# Did they become immortal in the West?



## wonko (Mar 14, 2002)

*The Havens*

I was wondering if at the end of the Lord of the Rings when Frodo, Sam, Gimli and Bilbo all went off into the West did they all become immortal.


----------



## Greenwood (Mar 14, 2002)

There is at least one thread on this somewhere already, but the short answer is no. They are allowed to rest and heal for a while with the Valar, but they do eventually die there when they are ready.


----------



## Tao (Mar 14, 2002)

No...I wouldn't think so.

I never really thought that...


----------



## Niniel (Mar 15, 2002)

I'm sorry for you, but I read it as well (don't remember where). Frodo and Bilbo do not become Elves, so they are still going to die.
I do have another question connected with this: Arwen 'gives' Frodo leave to go to the West in her place (when Frodo leaves Minas Tirith), but Sam (nor Bilbo and Gimli for that matter) doesn't get any such permission and still goes to the Sea. What then is the point of Arwen giving this to Frodo, if apparently it is possible to go there without permission?


----------



## Sherri (Mar 15, 2002)

I think that she does but she doesn't tell him directly. didn't Frodo say something about how it isn't time for Sam to go yet but he will one day? Maybe he just told him that he could go then.


----------



## Merry (Mar 15, 2002)

No, the gift of immortality was never offered again. I think they benefited from prolonged life but that is all!

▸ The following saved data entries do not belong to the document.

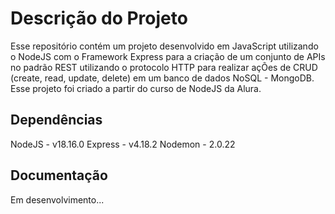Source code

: # Descrição do Projeto

Esse repositório contém um projeto desenvolvido em JavaScript utilizando o NodeJS com o Framework Express para a criação de um conjunto de APIs no padrão REST utilizando o protocolo HTTP para realizar açÕes de CRUD (create, read, update, delete) em um banco de dados NoSQL - MongoDB. Esse projeto foi criado a partir do curso de NodeJS da Alura.

## Dependências

NodeJS - v18.16.0
Express - v4.18.2
Nodemon - 2.0.22

## Documentação

Em desenvolvimento...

What a beautiful place to die in though!!


----------



## Greenwood (Mar 15, 2002)

> I do have another question connected with this: Arwen 'gives' Frodo leave to go to the West in her place (when Frodo leaves Minas Tirith), but Sam (nor Bilbo and Gimli for that matter) doesn't get any such permission and still goes to the Sea. What then is the point of Arwen giving this to Frodo, if apparently it is possible to go there without permission?

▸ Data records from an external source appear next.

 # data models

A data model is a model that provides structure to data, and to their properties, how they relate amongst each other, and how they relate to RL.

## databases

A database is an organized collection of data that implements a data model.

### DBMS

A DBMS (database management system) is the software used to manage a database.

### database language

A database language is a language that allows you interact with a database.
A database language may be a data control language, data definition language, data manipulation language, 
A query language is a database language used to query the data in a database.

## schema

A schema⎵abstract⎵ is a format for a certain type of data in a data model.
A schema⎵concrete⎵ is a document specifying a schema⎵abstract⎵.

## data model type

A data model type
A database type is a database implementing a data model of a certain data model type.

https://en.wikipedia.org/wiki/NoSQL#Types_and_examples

In one of his letters, Tolkien says that Bilbo is being taken by Gandalf so Gandalf will be able to speak for him when they arrive in the West. I would presume that Gandalf would also then be able to intercede on Sam's behave (as Sam wa a Ringbearer) when Sam arrives and similarly for Gimli as a member of the Fellowship when Gimli arrives.


----------



## Wood Elf (Mar 15, 2002)

Yeah, I wondered that too, how could Gimli and Sam and Bilbo go? Frodo is obvious. Well, maybe I can answer my own question! Sam, Bilbo, and Frodo all bore the Ring for a certain amount of time, (Sam had the shortest time) maybe that is why those three could go over, because they all bore the Ring. But why would Gimli be allowed to go over? Maybe because Legolas invited him, and pleaded with the Valar? Hmm, Merry and Pip didn't pass over, and they didn't posess the Ring for any amount of time, but neither did Gimli, and he was allowed to go. Hmm, Dwarf stow-away?


----------



## wonko (Mar 15, 2002)

hey, thanks for clearing that up for me... maybe part of the reason Gimli got to go is that he had the favor of Galadriel, who was a ring bearer and probably had a lot of influence with the valar


----------



## Ståle (Mar 15, 2002)

Gimlis friendship with Legolas(and Galadriel, to a lesser degree) was probably the deciding reasons. But also remember at the time Legolas and Gimli went over the sea, Aragorn had just passed away(whereas Merry and Pippin parked their slippers about 80 years earlier). Most probably Gimli went because he didn't want to die in Middle-Earth alone.


----------



## Beleg Strongbow (Mar 15, 2002)

> _Originally posted by Ståle _
> *Gimlis friendship with Legolas(and Galadriel, to a lesser degree) was probably the deciding reasons. But also remember at the time Legolas and Gimli went over the sea, Aragorn had just passed away(whereas Merry and Pippin parked their slippers about 80 years earlier). Most probably Gimli went because he didn't want to die in Middle-Earth alone. *




Yes that is right. Gimli was aloud to go for his love to the lady Galadriel.


----------



## Hama (Mar 18, 2002)

However, Valinor is the undying land, which is why it was banned for any of the Numenoreans to go there, remember. I think that the Valar give Bilbo, Frodo and Sam leave to enter as they are ring-bearers, and Gimli because of his favor with Galadriel (look at the appendix B of LotR). However, as it is the undying land, and only one individual has died a 'natural death' there: Feanor's mother, Miriel, I believe that they live eternally, although I do not think they are numbered among the elves.


----------



## Úlairi (Mar 18, 2002)

Here's a theory. The Numenorean Kings in a way, gave up their life when they believed that they were ready to die, so, perhaps Frodo and company could choose when they wanted to die i.e. living to 600, 700?


----------